The color of gold is affected by the simple combination of different minerals in the alloidal process of refining the gold. By adding a small percentage of another element, gold can take on many different shades, none of which effect the value of the metal any more than the addition of a non-coloring agent in the process.
The purity of gold is measured in karats, and the “number” of karats in a piece of gold indicates how much of an additional element has been mixed with the gold to create it. The gold karat system is based on a 24-point scale, where 24K is the highest purity, i.e., 100% pure gold, and slides down the scale to a level of about 10K, which indicates that only 10 out of 24 parts is gold, and the remaining 14 parts is another mineral. 10K gold contains the smallest percentage of gold the U.S. allows to be called gold.
Since pure 24K gold is generally considered too soft in its natural form to be used for most jewelry, it is most commonly found mixed with another metal, creating an alloy of the two. However, no matter how much of the additional coloring agent is used, the specific amount of gold retains its original value. The combining process allows for a lot of interesting pigmentations to be achieved.
White gold ranges in tint from a soft yellow to brownish. It is usually created with the addition of nickel, manganese or palladium, each bringing with it different properties. While a combination of palladium allows gold to maintain its malleability and lightness, nickel, a very sturdy element, gives gold alloys strength for more contact-oriented uses, such as a ring. However, about 1/8 of the population has nickel-sensitive skin, and nickel-gold alloys could cause mild allergic reactions.

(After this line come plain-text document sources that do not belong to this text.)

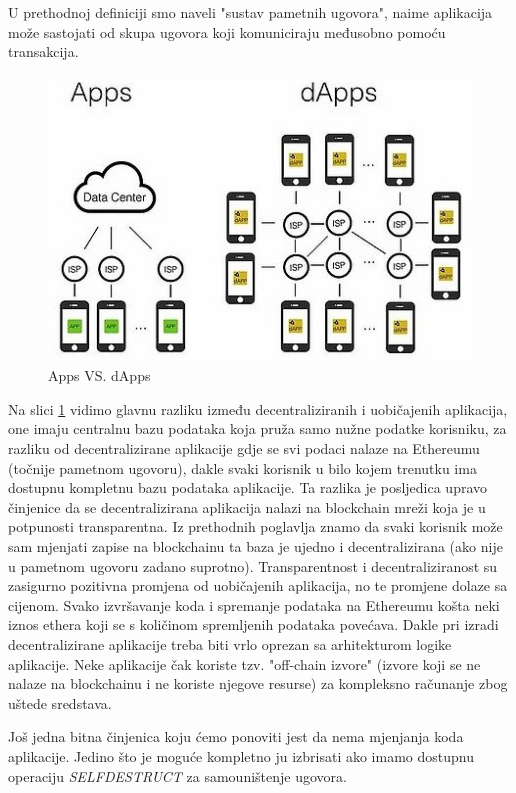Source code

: \documentclass[a4paper,oneside,12pt]{memoir} %
\begin{document}
\begin{napomena}
U prethodnoj definiciji smo naveli "sustav pametnih ugovora", naime aplikacija može sastojati od skupa ugovora koji komuniciraju međusobno pomoću transakcija.
\end{napomena}

\begin{figure}[h]
\centering
\includegraphics[scale=0.7]{AppsVSdApps}
\caption{Apps VS. dApps}
\label{fig:appvsdapp}
\end{figure}

Na slici \ref{fig:appvsdapp} vidimo glavnu razliku između decentraliziranih i uobičajenih aplikacija, one imaju centralnu bazu podataka koja pruža samo nužne podatke korisniku, za razliku od decentralizirane aplikacije gdje se svi podaci nalaze na Ethereumu (točnije pametnom ugovoru), dakle svaki korisnik u bilo kojem trenutku ima dostupnu kompletnu bazu podataka aplikacije. Ta razlika je posljedica upravo činjenice da se decentralizirana aplikacija nalazi na blockchain mreži koja je u potpunosti transparentna. Iz prethodnih poglavlja znamo da svaki korisnik može sam mjenjati zapise na blockchainu ta baza je ujedno i decentralizirana (ako nije u pametnom ugovoru zadano suprotno). Transparentnost i decentraliziranost su zasigurno pozitivna promjena od uobičajenih aplikacija, no te promjene dolaze sa cijenom. Svako izvršavanje koda i spremanje podataka na Ethereumu košta neki iznos ethera koji se s količinom spremljenih podataka povećava. Dakle pri izradi decentralizirane aplikacije treba biti vrlo oprezan sa arhitekturom logike aplikacije. Neke aplikacije čak koriste tzv. "off-chain izvore" (izvore koji se ne nalaze na blockchainu i ne koriste njegove resurse) za kompleksno računanje zbog uštede sredstava.

Još jedna bitna činjenica koju ćemo ponoviti jest da nema mjenjanja koda aplikacije. Jedino što je moguće kompletno ju izbrisati ako imamo dostupnu operaciju \emph{SELFDESTRUCT} za samouništenje ugovora.
\end{document}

Rose gold, sometimes referred to as red or pink gold, is created when gold is combined with copper. The amount of copper used in the alloy is what separates the intensity of the color shift; more copper equals a deeper, redder final product. Thus, the redder a piece of rose gold is, the less gold (and therefore the more copper) is inherent in the piece. Rose gold is also sometimes known as Russian gold, due to its popularity with Russian artisans in the nineteenth century.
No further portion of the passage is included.